2-2-1-2
ににににににににににににににににににににににににににに……ふぅ、ふぅ、ふぅ――。
喜劇そして悲劇として二度訪れた不動産バブルと住宅政策の末路を見果てる内に、東子の手が離れているのに四恩は気づいた。そして、自分たちが目的地に到着したということに気づいた。
それは1棟のマンションの、前だった。マンションというのは、正確に現代日本語における「マンション」であって、蜂の巣のようにワンルームがその内部を満たしている5階建ての鉄筋集合住宅だ。

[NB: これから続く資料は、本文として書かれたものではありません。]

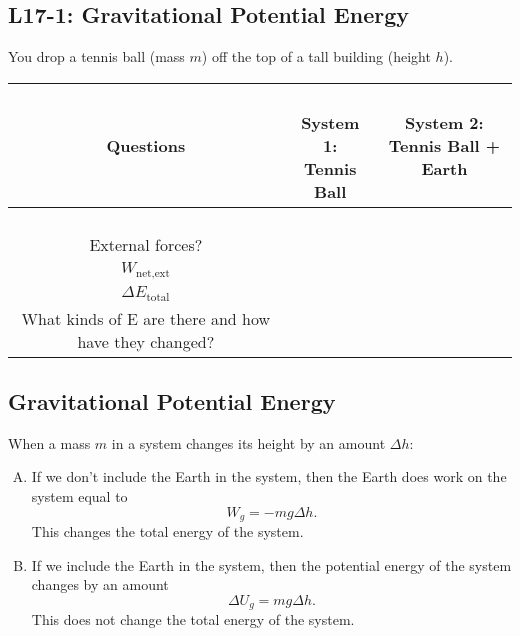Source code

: \documentclass[]{article}
\newcommand{\Week}{17}
\begin{document}
\begin{PresentSpace}
\vspace{-10pt}
\section*{L\Week-1: Gravitational Potential Energy}
\vspace{-10pt}
You drop a tennis ball (mass $m$) off the top of a tall building (height $h$).
\begin{center}
\begin{tabular}{|c|c|c|}
	\hline
	Questions & \parbox{2.5cm}{\centering \phantom{\tiny Blank} \\ System 1: \\ Tennis Ball \small \\ \phantom{Blank}} & \parbox{4.5cm}{\centering System 2: \\ Tennis Ball + Earth} \\
	\hline\hline
	\parbox{4cm}{\centering\phantom{\small Blank} \\ External forces? \small \\ \phantom{Blank}} & & \\ \hline
	\parbox{4cm}{\centering\phantom{\small Blank} \\ $W_{\text{net,ext}}$ \small \\ \phantom{Blank}} & & \\ \hline
	\parbox{4cm}{\centering\phantom{\small Blank} \\ $\Delta E_{\text{total}}$ \small \\ \phantom{Blank}} & & \\ \hline
	\parbox{4cm}{\centering\vspace{6pt} What kinds of E are there and how have they changed?\vspace{6pt}} & & \\ \hline
\end{tabular}
\end{center}
\end{PresentSpace}
\newpage
\begin{TeacherMargin}

\end{TeacherMargin}
\begin{PresentSpace}
\vspace{-10pt}
\section*{Gravitational Potential Energy}
\vspace{-10pt}
When a mass $m$ in a system changes its height by an amount $\Delta h$:
\begin{enumerate}[(A)]
	\item If we don't include the Earth in the system, then the Earth does work on the system equal to
	\[
	W_{g} = -mg\Delta h.
	\]
	This changes the total energy of the system.
	\item If we include the Earth in the system, then the potential energy of the system changes by an amount
	\[
	\Delta U_{g} = mg\Delta h.
	\]
	This does not change the total energy of the system.
\end{enumerate}
\end{PresentSpace}
\end{document}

四恩の手から離れた東子の手は今、拳銃の銃把を掴んでいる。銃把の底、マガジンキャッチにも手を添えて、もう完全に集合住宅内の一室に踏み込もうとしていることを示していた。
「穏やかに――」
「『心の平穏という、かけがえのない人格を身につけることは、教養における究極の目標です』」
「うん――」
「でも地に平穏を齎すのは拳銃でしょう……」
顔の前に掲げた拳銃の銃身を、舐めるように見る東子。ニコチンを摂取するように、勧める――べき?
「話を聞くだけ――」
「もちろん、そのつもりよ。ここは平和主義の民主国家だもの」
令状も何も、2人にはなかった。そう、彼女たちは話を聞くためだけに、ここまで来たのだった。本当、に――?
一段ごと、その角に埃の塊を見ることのできる階段を東子に続いて、四恩は登り始めた。この集合住宅にはエレベーターというものがない。二階から三階へ上がるまでに、既に2人の住人とも住人でないともわからぬ目の腫れ上がった中年男性と女性とを見た四恩は、溜息をついて、この場所に来ることを選ぶに至るまでの、あまりにも大雑把な消去法のことを思い返した。
それは、奥崎謙一の存在を前提する四宮四恩と、彼女の証言能力を一定信頼している者たちにだけできる、実にファール性の大ホームランとでも言うべき消去法だった。
〈137〉の司令官との消耗する会話の後で、自動運転車の柔らかな躯体に背中を預けながら、2人の少女は空を眺めながら、地下冷却プールから語りかけてくる少年と次の一手について打ち合わせていた。
警察も、軍も、絶対に無能ではありえない。ただ、彼等は何が見ることができないかということを見ることができないということを見ることができない、それだけだ。例えば――奥崎謙一、を。
四恩には、一体何故ホームページというものが表示できるのか、それすらよくわかっていなかったが、そのような知識が不要なほど、三縁は直感的な形で情報を提示した。
空の青をバックに、東子と四恩はスマートレティーナを通して同じものを見た。
「一連」の事件が、起きた場所によって整理され、それぞれ1枚ずつのウィンドウとして視界上方から降りてきて、下方へと消えていく。
――池袋駅東口。死者200名超。実行犯は15名。3台のジープと、各人に一丁ずつ以上のカラシニコフ自動小銃近代化モデル、まだ収集中の弾丸の無数。身体拡張者3名。
――新宿駅西口。死者300名超。「セレブリティ・ビル」滞在者は例外なく死亡。実行犯は10名。装備は同上。身体拡張者2名。
――秋葉原「歩行者天国」。死者100名超。装備は同上。身体拡張者3名。
――越生戦没者墓地。死者20名超。実行犯3名。装備はカラシニコフ自動小銃近代化モデル2丁のみ。弾丸は収集中。
〈カバーは?〉と、東子。
カバー……?
〈報道機関向けの発表、ぐらいの意味さ〉と、四恩にだけの通信で三縁が囁いた。
〈そんなものはどうとでもなる。情報化社会とは、
〈もういい。もう結構。いずれにせよ……〉
テロ事件の概要が映ったスクリーンの向こう、青い空へ煙が伸びていく。見ると、東子は口をすぼめてまでして、煙を遠くへと吐き出そうとしている。もしかすると、彼女こそが雲の工場。